Trimega Laboratories, one of the leading proponents of alcohol hair testing in the UK, is urging insurers to weigh up the arguments and consider reducing premiums for fleets that undertake such measures.
Avi Lasarow, the firm’s managing director, says: “If you can prove that your drivers are completely non-alcohol-dependent then there is an opportunity for reduced premiums.”
Data from a pilot scheme test of 250 drivers is being compiled in an effort to persuade insurance companies of the business case for slashing costs for fleets that test their drivers.
“If you do a hair test before you recruit someone you can know for sure that your driver has not got a long-term alcohol problem,” Mr Lasarow says.
“From a cost perspective a fleet manager might think ‘this is quite expensive’ but in reality all you need is one or two accidents and that’s a much bigger cost.”
A spokesman for the Royal Society for the Prevention of Accidents (RoSPA) says: “Some organisations conduct screening tests for alcohol or drug misuse, either on a random basis for all staff, as part of recruitment or if there is a reason to suspect a particular individual may have a problem.
“Screening raises many civil liberties issues and is only likely to be effective if developed in careful consultation with staff and their representatives and makes a demonstrable contribution to reducing risks.
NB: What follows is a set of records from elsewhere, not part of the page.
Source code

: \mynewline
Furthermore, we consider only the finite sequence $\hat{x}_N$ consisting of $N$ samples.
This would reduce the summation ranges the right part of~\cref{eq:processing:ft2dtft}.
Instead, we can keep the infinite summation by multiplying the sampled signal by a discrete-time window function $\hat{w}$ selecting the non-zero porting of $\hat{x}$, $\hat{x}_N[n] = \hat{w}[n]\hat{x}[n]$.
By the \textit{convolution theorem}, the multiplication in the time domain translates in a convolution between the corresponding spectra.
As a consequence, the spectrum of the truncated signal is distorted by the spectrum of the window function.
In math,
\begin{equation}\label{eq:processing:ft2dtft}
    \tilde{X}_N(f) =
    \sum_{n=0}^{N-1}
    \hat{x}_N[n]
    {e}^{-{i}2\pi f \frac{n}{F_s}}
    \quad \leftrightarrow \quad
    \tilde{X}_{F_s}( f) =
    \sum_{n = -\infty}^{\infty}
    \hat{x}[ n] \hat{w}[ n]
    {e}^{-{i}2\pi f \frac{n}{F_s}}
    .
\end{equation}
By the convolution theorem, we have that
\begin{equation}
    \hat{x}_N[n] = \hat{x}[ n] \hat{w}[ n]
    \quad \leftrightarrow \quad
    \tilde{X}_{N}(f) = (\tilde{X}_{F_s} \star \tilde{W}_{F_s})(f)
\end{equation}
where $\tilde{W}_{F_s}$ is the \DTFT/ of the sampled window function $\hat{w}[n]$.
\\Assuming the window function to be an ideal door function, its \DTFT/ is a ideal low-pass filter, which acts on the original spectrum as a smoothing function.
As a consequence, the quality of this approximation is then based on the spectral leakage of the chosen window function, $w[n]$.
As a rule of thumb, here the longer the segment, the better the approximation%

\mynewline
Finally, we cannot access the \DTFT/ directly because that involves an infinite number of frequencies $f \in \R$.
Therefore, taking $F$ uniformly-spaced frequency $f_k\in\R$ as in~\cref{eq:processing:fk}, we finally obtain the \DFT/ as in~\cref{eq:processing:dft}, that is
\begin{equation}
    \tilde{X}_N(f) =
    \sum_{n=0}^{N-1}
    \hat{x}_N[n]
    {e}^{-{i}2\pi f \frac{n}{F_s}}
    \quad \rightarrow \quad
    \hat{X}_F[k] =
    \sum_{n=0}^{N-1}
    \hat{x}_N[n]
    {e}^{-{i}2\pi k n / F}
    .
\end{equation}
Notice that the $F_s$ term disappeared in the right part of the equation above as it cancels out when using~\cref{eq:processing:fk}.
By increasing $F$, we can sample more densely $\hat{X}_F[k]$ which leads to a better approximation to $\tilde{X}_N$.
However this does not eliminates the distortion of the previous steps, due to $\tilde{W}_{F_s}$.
"It should lead to help being provided for anyone with a problem, and be seen as a deterrent rather than a method of ‘catching employees’.
“It is important to ensure that staff are aware that screening may take place and consent to it; therefore, this should be written into contracts of employment, again in consultation with staff and their representatives.”
- How hair testing works
As the hair grows, it absorbs special markers called fatty acid ethyl esters (FAEEs) and ethyl glucuronide (EtG) into its structure, which remain in the hair indefinitely.
These patented markers are only produced when there is alcohol in the bloodstream, and the more markers there are, the more alcohol the person has consumed.
This method gives a history going back month-by-month or even years if required.
No other method can do this.
An alcoholic’s treatment can be monitored periodically as their hair grows.
A tuft of hair about the diameter of a pencil is required (the standard for the industry is to test a length of 1.5 inches, which provides a 90-day history).
If no head hair is available (employees have been known to shave their heads to avoid detection), body hair can be used.
Bleaches, shampoos and external contaminants have no known impact on the results.